Data sources and availability
The European Commission’s Directorate-General for Taxation and Customs Union, using Table 9 from the ESA 95 transmission programme, gathers data on environmental taxes for four categories of environmental taxes (energy, transport, pollution and resources); Eurostat validates and publishes these data.
Eurostat collects data on environmental taxes at a more detailed level, by economic activity; this data is also published. A Eurostat publication titled, ‘Environmental taxes - a statistical guide’ constitutes the methodological basis for completing a questionnaire on environmental taxes; this annual collection of data is currently based on a gentlemen’s agreement.
Among the four main categories of environmental taxes, energy taxes include taxes on energy products used for both transport (for example, petrol and diesel) and stationary purposes (for example, fuel oil, natural gas, coal and electricity); in addition, carbon dioxide taxes are included under energy taxes rather than under pollution taxes. Transport taxes include taxes relating to the ownership and use of motor vehicles; these taxes may be one-off purchase taxes (for example, related to the engine size or the emissions of a particular vehicle) or recurrent taxes (such as an annual road tax).
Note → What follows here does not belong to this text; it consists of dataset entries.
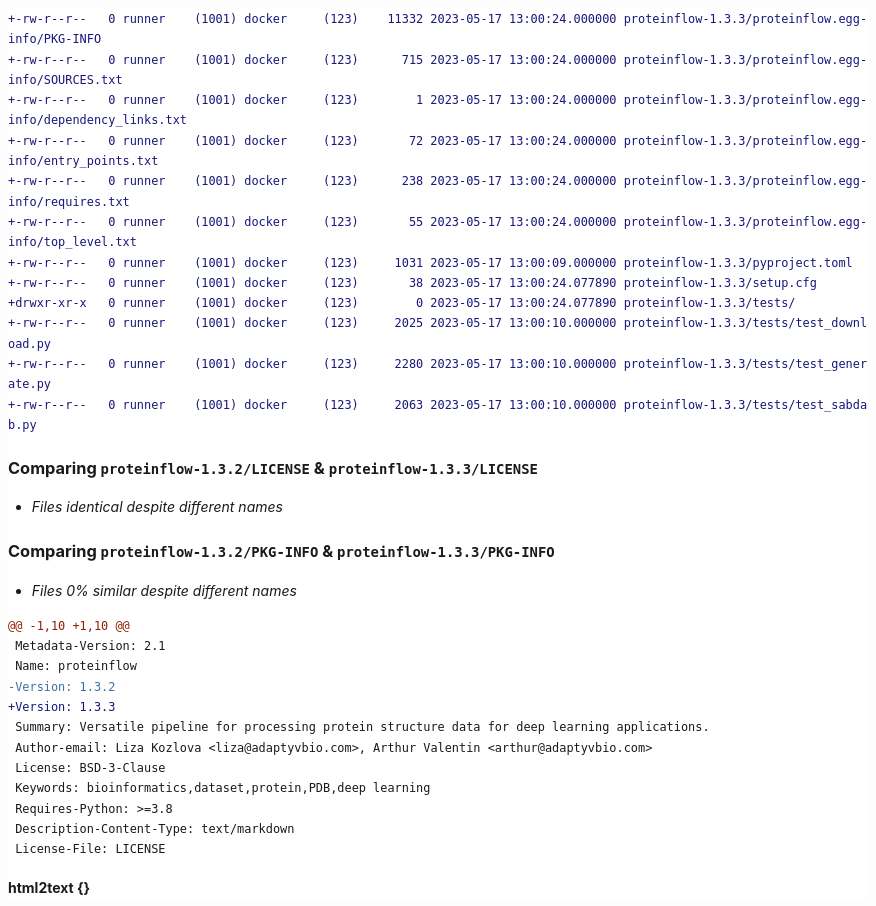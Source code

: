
 ```diff
+-rw-r--r--   0 runner    (1001) docker     (123)    11332 2023-05-17 13:00:24.000000 proteinflow-1.3.3/proteinflow.egg-info/PKG-INFO
+-rw-r--r--   0 runner    (1001) docker     (123)      715 2023-05-17 13:00:24.000000 proteinflow-1.3.3/proteinflow.egg-info/SOURCES.txt
+-rw-r--r--   0 runner    (1001) docker     (123)        1 2023-05-17 13:00:24.000000 proteinflow-1.3.3/proteinflow.egg-info/dependency_links.txt
+-rw-r--r--   0 runner    (1001) docker     (123)       72 2023-05-17 13:00:24.000000 proteinflow-1.3.3/proteinflow.egg-info/entry_points.txt
+-rw-r--r--   0 runner    (1001) docker     (123)      238 2023-05-17 13:00:24.000000 proteinflow-1.3.3/proteinflow.egg-info/requires.txt
+-rw-r--r--   0 runner    (1001) docker     (123)       55 2023-05-17 13:00:24.000000 proteinflow-1.3.3/proteinflow.egg-info/top_level.txt
+-rw-r--r--   0 runner    (1001) docker     (123)     1031 2023-05-17 13:00:09.000000 proteinflow-1.3.3/pyproject.toml
+-rw-r--r--   0 runner    (1001) docker     (123)       38 2023-05-17 13:00:24.077890 proteinflow-1.3.3/setup.cfg
+drwxr-xr-x   0 runner    (1001) docker     (123)        0 2023-05-17 13:00:24.077890 proteinflow-1.3.3/tests/
+-rw-r--r--   0 runner    (1001) docker     (123)     2025 2023-05-17 13:00:10.000000 proteinflow-1.3.3/tests/test_download.py
+-rw-r--r--   0 runner    (1001) docker     (123)     2280 2023-05-17 13:00:10.000000 proteinflow-1.3.3/tests/test_generate.py
+-rw-r--r--   0 runner    (1001) docker     (123)     2063 2023-05-17 13:00:10.000000 proteinflow-1.3.3/tests/test_sabdab.py
```

### Comparing `proteinflow-1.3.2/LICENSE` & `proteinflow-1.3.3/LICENSE`

 * *Files identical despite different names*

### Comparing `proteinflow-1.3.2/PKG-INFO` & `proteinflow-1.3.3/PKG-INFO`

 * *Files 0% similar despite different names*

```diff
@@ -1,10 +1,10 @@
 Metadata-Version: 2.1
 Name: proteinflow
-Version: 1.3.2
+Version: 1.3.3
 Summary: Versatile pipeline for processing protein structure data for deep learning applications.
 Author-email: Liza Kozlova <liza@adaptyvbio.com>, Arthur Valentin <arthur@adaptyvbio.com>
 License: BSD-3-Clause
 Keywords: bioinformatics,dataset,protein,PDB,deep learning
 Requires-Python: >=3.8
 Description-Content-Type: text/markdown
 License-File: LICENSE
```

#### html2text {}
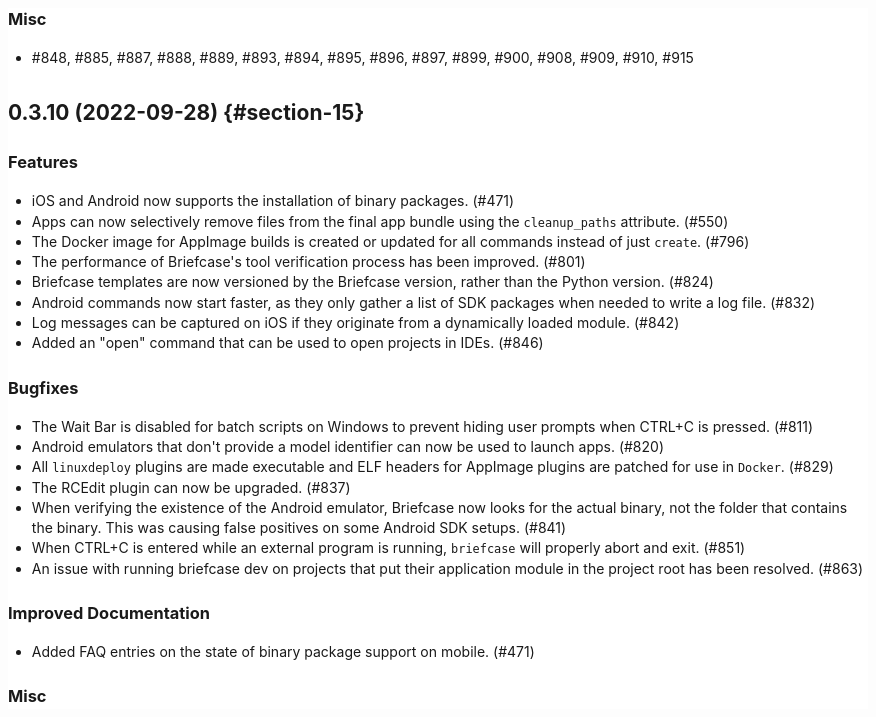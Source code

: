 ### Misc

- \#848, \#885, \#887, \#888, \#889, \#893, \#894, \#895, \#896, \#897,
  \#899, \#900, \#908, \#909, \#910, \#915

## 0.3.10 (2022-09-28) {#section-15}

### Features

- iOS and Android now supports the installation of binary packages.
  (#471)
- Apps can now selectively remove files from the final app bundle using
  the `cleanup_paths` attribute. (#550)
- The Docker image for AppImage builds is created or updated for all
  commands instead of just `create`. (#796)
- The performance of Briefcase's tool verification process has been
  improved. (#801)
- Briefcase templates are now versioned by the Briefcase version, rather
  than the Python version. (#824)
- Android commands now start faster, as they only gather a list of SDK
  packages when needed to write a log file. (#832)
- Log messages can be captured on iOS if they originate from a
  dynamically loaded module. (#842)
- Added an "open" command that can be used to open projects in IDEs.
  (#846)

### Bugfixes

- The Wait Bar is disabled for batch scripts on Windows to prevent
  hiding user prompts when CTRL+C is pressed. (#811)
- Android emulators that don't provide a model identifier can now be
  used to launch apps. (#820)
- All `linuxdeploy` plugins are made executable and ELF headers for
  AppImage plugins are patched for use in `Docker`. (#829)
- The RCEdit plugin can now be upgraded. (#837)
- When verifying the existence of the Android emulator, Briefcase now
  looks for the actual binary, not the folder that contains the binary.
  This was causing false positives on some Android SDK setups. (#841)
- When CTRL+C is entered while an external program is running,
  `briefcase` will properly abort and exit. (#851)
- An issue with running <span class="title-ref">briefcase dev</span> on
  projects that put their application module in the project root has
  been resolved. (#863)

### Improved Documentation

- Added FAQ entries on the state of binary package support on mobile.
  (#471)

### Misc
Pollution taxes include taxes for: emissions into the air (except for carbon dioxide taxes) and water; the management of waste; and noise. Taxes on resources cover taxes on the extraction of raw materials (with the exception of oil and gas). Pollution and resource taxes are generally quite small and so they are often grouped together for the purpose of analysis.
Data relating to environmental taxes can be used to analyse the revenue stream from such taxes, as well as providing a relative measure of the importance of these taxes through the calculation of ratios relative to GDP or the total revenue from all taxes and social contributions. In the first case, the comparison helps to provide an understanding of the tax burden and identifies those activities which ‘impact’ the environment. In the second case, the comparison helps assess whether or not there is a (potential) shift towards ‘greener’ taxes, in other words, shifting the tax burden from other taxes (for example, on labour income) towards taxes which penalise the most polluting behaviours.
Environmental tax revenue can also be allocated according to the different economic activities paying the tax. Eurostat collects data on environmental taxes using a breakdown by economic activity (using the NACE Rev. 1.1 and NACE Rev. 2 classifications supplemented by information for households, non-residents and a category not allocated).
Increasing revenues from environmental taxes should be interpreted with caution. The increases may be caused by the introduction of new taxes or an increase in tax rates, or alternatively may be linked to an increase in the tax base.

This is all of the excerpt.